WHAT IS EXPECTED ::
Could you please find each line in the records that contains the word "components" and copy it?

* * * * *

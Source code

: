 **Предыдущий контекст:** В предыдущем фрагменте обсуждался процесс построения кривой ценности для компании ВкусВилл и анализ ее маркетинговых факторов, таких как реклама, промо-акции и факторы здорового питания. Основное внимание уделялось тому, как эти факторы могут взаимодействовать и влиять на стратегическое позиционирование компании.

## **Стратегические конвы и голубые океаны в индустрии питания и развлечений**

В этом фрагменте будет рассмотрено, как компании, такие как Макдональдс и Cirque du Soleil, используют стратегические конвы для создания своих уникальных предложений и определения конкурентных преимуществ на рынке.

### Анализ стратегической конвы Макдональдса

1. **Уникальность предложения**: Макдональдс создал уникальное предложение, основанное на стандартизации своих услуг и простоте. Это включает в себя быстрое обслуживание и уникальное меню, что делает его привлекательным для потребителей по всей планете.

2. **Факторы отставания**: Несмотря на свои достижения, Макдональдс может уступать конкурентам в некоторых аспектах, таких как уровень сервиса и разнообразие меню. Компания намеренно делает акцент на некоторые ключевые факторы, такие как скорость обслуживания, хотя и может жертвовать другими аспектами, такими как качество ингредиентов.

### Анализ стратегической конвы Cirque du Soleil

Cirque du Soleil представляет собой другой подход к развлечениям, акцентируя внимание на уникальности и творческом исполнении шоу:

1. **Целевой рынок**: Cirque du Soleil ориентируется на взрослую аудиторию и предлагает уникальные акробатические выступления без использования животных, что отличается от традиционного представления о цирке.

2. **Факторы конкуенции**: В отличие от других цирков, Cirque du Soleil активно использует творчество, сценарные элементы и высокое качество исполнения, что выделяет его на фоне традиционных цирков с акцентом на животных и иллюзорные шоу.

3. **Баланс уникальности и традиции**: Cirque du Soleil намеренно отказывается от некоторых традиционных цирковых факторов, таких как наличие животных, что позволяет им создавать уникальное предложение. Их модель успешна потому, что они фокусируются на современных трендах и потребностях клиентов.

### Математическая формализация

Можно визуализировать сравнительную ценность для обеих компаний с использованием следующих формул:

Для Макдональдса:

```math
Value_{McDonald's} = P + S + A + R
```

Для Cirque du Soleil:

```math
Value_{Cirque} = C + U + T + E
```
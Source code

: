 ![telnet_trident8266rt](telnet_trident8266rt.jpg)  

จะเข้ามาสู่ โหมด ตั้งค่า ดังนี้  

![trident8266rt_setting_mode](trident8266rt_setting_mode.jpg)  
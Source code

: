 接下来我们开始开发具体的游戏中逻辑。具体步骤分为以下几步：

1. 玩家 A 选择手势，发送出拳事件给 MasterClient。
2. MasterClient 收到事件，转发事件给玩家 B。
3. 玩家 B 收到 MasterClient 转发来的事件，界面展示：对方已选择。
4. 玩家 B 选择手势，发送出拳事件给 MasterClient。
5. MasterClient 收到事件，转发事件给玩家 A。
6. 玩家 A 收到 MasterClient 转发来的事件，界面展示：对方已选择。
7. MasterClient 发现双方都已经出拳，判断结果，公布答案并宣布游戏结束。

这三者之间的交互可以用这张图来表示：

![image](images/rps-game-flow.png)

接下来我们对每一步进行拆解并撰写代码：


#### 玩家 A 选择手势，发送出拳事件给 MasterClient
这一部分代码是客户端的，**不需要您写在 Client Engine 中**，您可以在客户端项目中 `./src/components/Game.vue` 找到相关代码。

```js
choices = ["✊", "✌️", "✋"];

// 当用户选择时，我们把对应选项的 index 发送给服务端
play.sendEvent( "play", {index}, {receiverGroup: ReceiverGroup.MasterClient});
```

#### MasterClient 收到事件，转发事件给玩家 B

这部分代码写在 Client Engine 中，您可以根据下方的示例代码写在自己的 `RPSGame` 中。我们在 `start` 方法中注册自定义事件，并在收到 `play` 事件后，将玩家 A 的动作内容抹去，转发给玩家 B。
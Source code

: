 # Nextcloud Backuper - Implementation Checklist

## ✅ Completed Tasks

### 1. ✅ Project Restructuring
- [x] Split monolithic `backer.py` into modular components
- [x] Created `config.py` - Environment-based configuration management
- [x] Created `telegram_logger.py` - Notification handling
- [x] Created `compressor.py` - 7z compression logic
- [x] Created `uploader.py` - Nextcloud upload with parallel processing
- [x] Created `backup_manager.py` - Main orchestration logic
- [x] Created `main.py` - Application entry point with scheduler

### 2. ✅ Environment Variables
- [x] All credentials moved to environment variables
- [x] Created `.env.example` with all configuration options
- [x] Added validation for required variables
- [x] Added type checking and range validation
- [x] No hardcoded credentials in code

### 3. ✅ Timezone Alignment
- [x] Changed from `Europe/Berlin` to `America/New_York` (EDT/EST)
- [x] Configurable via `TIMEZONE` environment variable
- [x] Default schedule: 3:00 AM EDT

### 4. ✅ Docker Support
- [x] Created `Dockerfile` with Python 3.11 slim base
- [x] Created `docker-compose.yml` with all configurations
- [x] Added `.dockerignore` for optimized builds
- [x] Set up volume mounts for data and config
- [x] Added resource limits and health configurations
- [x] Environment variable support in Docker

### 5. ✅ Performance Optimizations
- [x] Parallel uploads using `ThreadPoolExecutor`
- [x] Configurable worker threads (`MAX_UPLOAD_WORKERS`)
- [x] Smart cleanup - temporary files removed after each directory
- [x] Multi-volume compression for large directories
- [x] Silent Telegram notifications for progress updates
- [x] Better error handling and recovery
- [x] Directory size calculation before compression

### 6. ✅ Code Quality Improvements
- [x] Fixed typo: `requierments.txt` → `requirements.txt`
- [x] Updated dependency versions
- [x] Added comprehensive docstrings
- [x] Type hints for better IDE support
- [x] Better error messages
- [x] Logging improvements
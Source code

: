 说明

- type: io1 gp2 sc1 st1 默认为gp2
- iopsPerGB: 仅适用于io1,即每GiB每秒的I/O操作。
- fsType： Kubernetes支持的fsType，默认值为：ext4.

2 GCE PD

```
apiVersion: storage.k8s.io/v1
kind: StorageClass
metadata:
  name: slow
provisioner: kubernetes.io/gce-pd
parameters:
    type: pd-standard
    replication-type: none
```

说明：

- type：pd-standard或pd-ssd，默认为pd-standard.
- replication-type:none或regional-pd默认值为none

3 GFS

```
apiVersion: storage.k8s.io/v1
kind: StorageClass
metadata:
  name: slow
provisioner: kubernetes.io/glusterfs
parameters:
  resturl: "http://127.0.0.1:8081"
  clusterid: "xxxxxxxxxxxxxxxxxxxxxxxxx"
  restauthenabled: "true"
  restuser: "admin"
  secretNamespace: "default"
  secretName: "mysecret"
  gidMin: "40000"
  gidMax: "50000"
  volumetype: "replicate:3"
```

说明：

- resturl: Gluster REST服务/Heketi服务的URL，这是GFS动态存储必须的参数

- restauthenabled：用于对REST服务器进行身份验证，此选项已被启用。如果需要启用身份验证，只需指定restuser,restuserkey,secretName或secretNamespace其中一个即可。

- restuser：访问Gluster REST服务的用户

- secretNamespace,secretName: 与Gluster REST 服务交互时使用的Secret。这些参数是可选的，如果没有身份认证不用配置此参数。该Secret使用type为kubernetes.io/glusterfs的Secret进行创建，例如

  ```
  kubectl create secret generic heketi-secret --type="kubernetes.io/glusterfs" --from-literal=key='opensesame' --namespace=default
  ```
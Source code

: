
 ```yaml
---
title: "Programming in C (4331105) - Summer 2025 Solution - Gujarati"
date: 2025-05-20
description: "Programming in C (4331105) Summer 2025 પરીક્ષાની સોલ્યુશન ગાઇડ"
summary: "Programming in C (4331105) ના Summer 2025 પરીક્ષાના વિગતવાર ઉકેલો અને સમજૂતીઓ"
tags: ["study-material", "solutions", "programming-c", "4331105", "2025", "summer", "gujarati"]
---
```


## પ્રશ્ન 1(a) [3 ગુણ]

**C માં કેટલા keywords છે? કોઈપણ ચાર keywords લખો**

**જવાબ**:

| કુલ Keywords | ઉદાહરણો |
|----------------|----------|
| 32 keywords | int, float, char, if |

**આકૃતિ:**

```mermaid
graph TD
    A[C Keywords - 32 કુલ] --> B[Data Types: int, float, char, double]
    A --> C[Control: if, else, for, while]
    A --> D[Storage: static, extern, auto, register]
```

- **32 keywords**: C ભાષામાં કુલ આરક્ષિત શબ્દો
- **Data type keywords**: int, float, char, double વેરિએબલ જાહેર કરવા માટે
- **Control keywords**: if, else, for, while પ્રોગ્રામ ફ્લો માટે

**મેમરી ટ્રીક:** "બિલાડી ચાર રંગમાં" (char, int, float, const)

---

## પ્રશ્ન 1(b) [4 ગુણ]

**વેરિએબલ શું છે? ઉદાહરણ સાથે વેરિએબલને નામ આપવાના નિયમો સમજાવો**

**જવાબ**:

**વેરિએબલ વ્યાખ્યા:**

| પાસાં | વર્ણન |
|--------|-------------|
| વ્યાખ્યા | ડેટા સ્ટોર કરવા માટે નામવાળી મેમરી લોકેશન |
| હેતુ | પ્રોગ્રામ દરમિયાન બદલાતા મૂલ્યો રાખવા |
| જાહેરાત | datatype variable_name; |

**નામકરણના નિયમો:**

* * * * *

EXERCISE ANSWER ::
这一部分代码是客户端的，**不需要您写在 Client Engine 中**，您可以在客户端项目中 `./src/components/Game.vue` 找到相关代码。
- [x] Split monolithic `backer.py` into modular components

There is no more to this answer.